Cette seconde entrevue me parut aussitôt moins chaleureuse que la précédente, comme si le temps avait porté conseil. Si bien que, venu là dans l'espoir de tout apprendre sur le fameux trésor, il me fallut vite déchanter. Les propos de mon interlocuteur furent d'une banalité et d'une imprécision décevantes. Le dossier n'était plus sur la table. Mes questions furent éludées sans beaucoup d'égards et j'eus vite fait de comprendre qu'elles n'étaient plus les bienvenues. L'heure n'était plus à la confidence, mais semblait-il, à la défiance. Si bien que je me demandais ce qui avait bien pu se passer en trois jours pour motiver un tel revirement.
Tout à fait disposé, il y avait peu, à me dire ce qu'il savait au sujet du trésor de Villeneuve, Monsieur F. m'apparaissait aujourd'hui comme un interlocuteur plutôt distant. Je pressentis que des tiers lui avaient conseillé de se taire. Il me dit seulement que le trésor était dissimulé dans des trous, au flanc d'une colline, à plusieurs kilomètres d'Avignon, dans un lieu diamétralement opposé à Villeneuve et qu'il s'agissait de sépultures moyenâgeuses, à proximité d'une chapelle. La récolte était plutôt maigre et de toute évidence, il cherchait à me fourvoyer sur une fausse piste pour m'éloigner du véritable but de ma recherche.
Une tombe à flanc de colline
J'ai tout de même vérifié, par la suite, l'exactitude de ses révélations. La chapelle existe encore, bien que totalement pillée. Les sépultures aussi, dont beaucoup ont été fouillées. Mais tout cela n'avait rien à voir avec l'hypothétique trésor des Chartreux. Les sépultures sont sans doute celles de moines d'une abbaye proche, ensevelis là en grand nombre, et certainement victimes d'une épidémie, peut-être de la Grande Peste Noire de 1348. On m'avait livré une piste secondaire comme lot de consolation.

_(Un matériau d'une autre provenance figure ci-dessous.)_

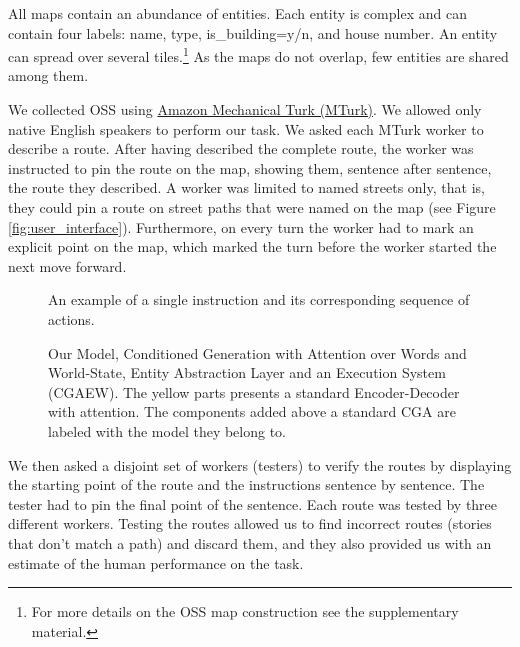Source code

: \documentclass[11pt,a4paper]{article}
\begin{document}
All maps contain an abundance of entities.
Each entity is complex and can contain four labels: name, type, is\_building=y/n, and house number. An entity can spread over several tiles.\footnote{For more details on the OSS map construction see the supplementary  material.} 
As the maps do not overlap, few entities are shared among them. 

We collected OSS  using
\href{https://www.mturk.com/}{Amazon Mechanical Turk (MTurk)}.
We allowed only native English speakers to perform our task. 
We asked each MTurk worker to describe a route. After having described the complete route, the worker was instructed to pin the route on the map, showing them, sentence after sentence, the route they described. A worker was limited to named  streets only, that is, they could pin a route on street paths that were named on the map (see Figure \ref{fig:user_interface}). Furthermore, on every turn the worker had to mark an explicit point on the map, which marked the turn before the worker started the next move forward.


 
 \begin{figure}[ht]

  \center
{}
         
        \caption
        {An example of a single instruction and its corresponding sequence of actions.} 
        \label{fig:action_example}
    \end{figure}



\begin{figure*}[t]
\centering
{}
 \caption{Our Model, Conditioned Generation with Attention over Words and World-State, Entity Abstraction Layer and an Execution System (CGAEW). The yellow parts presents a standard Encoder-Decoder with attention. The components added above a standard CGA are labeled with the model they belong to.}
\label{fig:model}
\end{figure*}




We then asked a disjoint set of workers (testers) to verify the routes by displaying the starting point of the route and the instructions sentence by sentence. The tester had to pin the final point of the sentence. Each route was tested by three different workers. Testing the routes allowed us to find incorrect routes (stories that don't match a path) and discard them, and they also   provided us with an estimate of  the human performance on the  task.  %
\end{document}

Chapelle près des tombes, en partie détruite
"Pour tout dire, je ne sais pas grand-chose de votre affaire. Les renseignements que vous possédez sont même plus complets que les miens, me semble-t-il", conclut finalement Monsieur F. "Si vous voulez en savoir davantage, je vous conseille de prendre contact avec Mademoiselle A. Elle est employée dans un grand musée national et possède des attaches à Villeneuve. Dites-lui que vous venez de ma part." J'appris plus tard, et pour cause, puisque nous fréquentâmes un temps la même L..., que Monsieur F. était affilié à une société secrète où l'on évoque fraternellement des mystères ésotériques et où l'on pratique un occultisme rituel.
Je n'ai jamais pris contact avec Mademoiselle A. Mais comme n'importe qui, j'ai eu l'occasion de la croiser dans les jardins de sa belle propriété de Villeneuve. Je lui ai même adressé la parole, sans lui dire qu'un citoyen helvétique m'avait un jour parlé d'elle dans une galerie d'art du Vieux Genève, en me laissant entendre qu'elle disposait peut-être d'informations intéressantes sur un éventuel trésor des Chartreux et qu'il me faudrait en passer par elle pour en savoir davantage. J'évoquerai plus loin une autre personne qui jadis se promenait elle aussi dans les mêmes beaux jardins de cette propriété ; et qui dissimulait peut-être un tout autre secret. Ou plutôt, mon interlocuteur Villeneuvois s'en chargera, car il était plus versé que moi en matière de secrets concernant les habitants de Villeneuve à cette époque.